Recording and playing back audio and using sampled instruments means your hard drives are constantly accessing big chunks of data. Here are ten points to make sure you're doing it with maximum efficiency.
Always use a dedicated audio drive with your DAW
Never put audio on your system drive. Most DAWs need to access the system drive while working and if the same drive is trying to access audio at the same time you'll soon get bottlenecks and 'disk too slow' messages. All that audio accessing can also wear out the drive faster, which is never good if it's also your system drive.

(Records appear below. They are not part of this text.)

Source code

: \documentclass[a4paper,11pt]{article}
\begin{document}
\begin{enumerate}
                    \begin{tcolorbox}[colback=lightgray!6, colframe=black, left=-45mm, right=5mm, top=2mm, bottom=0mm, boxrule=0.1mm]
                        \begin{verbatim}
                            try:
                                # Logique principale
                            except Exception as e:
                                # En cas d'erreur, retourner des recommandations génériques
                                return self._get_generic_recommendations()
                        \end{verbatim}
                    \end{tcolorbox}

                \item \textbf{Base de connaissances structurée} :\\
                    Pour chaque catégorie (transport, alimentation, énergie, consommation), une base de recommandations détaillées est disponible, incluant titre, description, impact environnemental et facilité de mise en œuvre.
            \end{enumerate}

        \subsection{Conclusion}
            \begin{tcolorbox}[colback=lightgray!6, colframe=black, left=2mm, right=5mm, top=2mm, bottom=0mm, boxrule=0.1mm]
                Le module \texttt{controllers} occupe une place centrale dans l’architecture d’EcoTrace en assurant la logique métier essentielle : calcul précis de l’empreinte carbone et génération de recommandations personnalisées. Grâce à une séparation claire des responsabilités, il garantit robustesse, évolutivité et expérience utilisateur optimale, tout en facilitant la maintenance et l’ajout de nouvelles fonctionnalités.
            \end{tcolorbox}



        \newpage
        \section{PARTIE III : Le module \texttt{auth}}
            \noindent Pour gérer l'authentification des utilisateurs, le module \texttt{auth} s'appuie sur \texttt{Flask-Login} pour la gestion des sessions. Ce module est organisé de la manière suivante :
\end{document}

Have at least one drive dedicated to your sample libraries
If you have lots of samples and often run drums, strings and pianos at the same time, it might be worth splitting them over multiple drives. As is the same with audio, it prevents bottlenecks and means your drives will be safer for longer.
Use faster hard drives
As a rule use a disk with a minimum rotational speed of 7200rpm for both audio and samples.
The drive interface makes a big difference
Internal SATA 3.0 can run at 600MB/s as opposed to USB 2.0, which only gives you 47.6MB/s. If your interface isn't fast enough it will slow down your drive. Internal SATA drives, external FireWire 800 and eSATA work best.
Use sensible and logical file structures for your samples wherever possible
If you collect samples from lots of sources make sure you have a folder and subfolder structure that you stick to. It means you can find things easily when you want them and so can your computer.
Run a defrag program
Disk fragmentation (when files get split into bits because there is not enough contiguous space to store them as complete units) makes your disk run slower as the read head has to bounce back and forth looking for all the bits. Run a defrag program like Windows Disk Defragmenter. It allows you to analyse a disk, defrag it if necessary or set an automated schedule to do it. Work on a Mac? OS X does a great job of keeping itself in check.
Run 64-bit and get more RAM
Even with super-fast disks and bus speeds nothing makes life easier than having as much RAM as you can afford. Everything runs a bit better and you aren't forcing your disks to work overtime. And then...
Sort out your bloated sampler instruments
We know it sounds daft but we all do it. Everybody has favourite 'go to' patches but often we only want one or two elements. Take the time to make your own slimmed- down versions and just think of all that RAM and load time you'll save.
Consolidate your audio edits
If you have loads of edited audio tracks you can end up with thousands of audio regions, particularly when editing multi-tracked drums. This is a bit like fragmenting your disk as the DAW reads the file back and forth moving those edit sections around, not to mention computing all those crossfades. If you're happy with the edits, consolidate the tracks.
Back up, back up, back up
Make sure you regularly back up of all your drives.If you're using internal drives get yourself an external caddy that takes SATA drives. They connect either by USB 2.0 or eSATA (if you have a port fitted). Find incremental backup software that you like and run it regularly (a good professional standard is daily for audio drives and weekly for sample drives). Then, if one of those hard working drives does give up the ghost, just pop the backup in its place. Lovely.